Number of constant pools If the value ranges from 0x0008 to 0x0009, it is 23. If the value is converted to 35 in decimal notation, it indicates that the constant pool index ranges from 1 to 35. Looking at the two graphs above, the former index starts at 0 and the latter index starts at 1.

If you don’t know the way, the constant pool analysis is really confusing. Personally, the constant pool information is “building blocks”.

In this example, the constant types involved in the constant pool are:

  • CONSTANT_Methodref_info
  • CONSTANT_Fieldref_info
  • CONSTANT_String_info
  • CONSTANT_Class_info
  • CONSTANT_Interger
  • CONSTANT_NameAndType
  • CONSTANT_Utf8

Forget about the specific table structure for a moment, the above table type structure relationship is shown as follows:

This is just the composition of the constant types involved in the current example. A constant of any type, divided continuously, will either point to a constant of the base type CONSTANT_Utf8, or be itself a base type such as CONSTANT_Interger.

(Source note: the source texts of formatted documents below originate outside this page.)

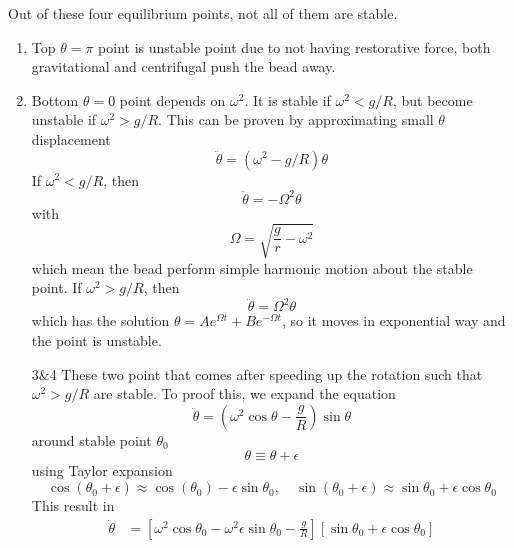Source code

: \documentclass[../../../main.tex]{subfiles}
\begin{document}
Out of these four equilibrium points, not all of them are stable.
\begin{enumerate}
    \item Top $\theta=\pi$ point is unstable point due to not having restorative force, both gravitational and centrifugal push the bead away.
    \item Bottom $\theta=0$ point depends on $\omega^2$.
    It is stable if $\omega^2<g/R$, but become unstable if $\omega^2>g/R$.
    This can be proven by approximating small $\theta$ displacement
    \begin{equation*}
        \ddot{\theta}=\left(\omega^2-g/R\right)\theta
    \end{equation*} 
    If $\omega^2<g/R$, then
    \begin{equation*}
        \ddot{\theta}=-\Omega^2\theta
    \end{equation*}
    with
    \begin{equation*}
        \Omega=\sqrt{\frac{g}{r}-\omega^2}
    \end{equation*}
    which mean the bead perform simple harmonic motion about the stable point.
    If $\omega^2>g/R$, then 
    \begin{equation*}
        \ddot{\theta}=\Omega^2\theta
    \end{equation*}
    which has the solution $\theta=Ae^{\Omega t}+Be^{-\Omega t}$, so it moves in exponential way and the point is unstable.
    \item [3\&4] These two point that comes after speeding up the rotation such that $\omega^2>g/R$ are stable.
    To proof this, we expand the equation
    \begin{equation*}
        \ddot{\theta}=\left(\omega^2\cos\theta-\frac{g}{R}\right)\sin\theta
    \end{equation*}
    around stable point $\theta_0$
    \begin{equation*}
        \theta\equiv\theta+\epsilon
    \end{equation*}
    using Taylor expansion
    \begin{equation*}
        \cos(\theta_0+\epsilon)\approx\cos(\theta_0)-\epsilon\sin\theta_0,\quad\sin(\theta_0+\epsilon)\approx\sin\theta_0+\epsilon\cos\theta_0
    \end{equation*}
    This result in 
    \begin{align*}
        \ddot{\theta}&=\left[\omega^2\cos\theta_0-\omega^2\epsilon\sin\theta_0 -\frac{g}{R}\right]\left[\sin\theta_0+\epsilon\cos\theta_0\right]\\

\end{align*}
\end{enumerate}
\end{document}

The basic constant type CONSTANT_Utf8 does not have much meaning on its own, while the other types are scenes that give meaning to CONSTANT_Utf8.

CONSTANT_Utf8_info can be considered the most basic type

{// constant type u1 tag; // byte length u2 length; // utF-8 encoding bytes[length]; }Copy the code

When encountering a constant of type CONSTANT_Utf8_info, the bytes are encoded in utF-8 abbreviation to get the literal

The class level information

The class defined is

public class TestClass implements Serializable
Copy the code

It contains the following information:

  • The class itself: TestClass
  • Access flag: public
  • Implement the Serializable interface
  • The parent class is Object

From the.class file format table, the only data following the constant pool is class-level data

From 0x0143 to 0x014C:

  • Access_flags (U2): the hex value is 0x0021
  • This_class (U2): decimal value 5, pointing to the 5th constant in the constant pool, type CONSTANT_Class_info, class TestClass
  • Super_class (U2): decimal value 5, pointing to the sixth constant, type CONSTANT_Class_info, class Java /lang/Object
  • Interface_count (U2): indicates the number of realized interfaces
  • Interface [0] : points to the seventh constant in the constant pool, with type CONSTANT_Class_info and interface name Java/IO /Serializable

The CONSTANT_Class_info regular scale is structured as follows

{// constant type u1 tag; // Points to an index of type CONSTANT_Utf8_info with the constant pool offset of name_index, and // represents the class or interface's permission name u2 name_index; }Copy the code

Consistent with the previous statement that constant pools are building blocks, the following types of constant pools remain the same.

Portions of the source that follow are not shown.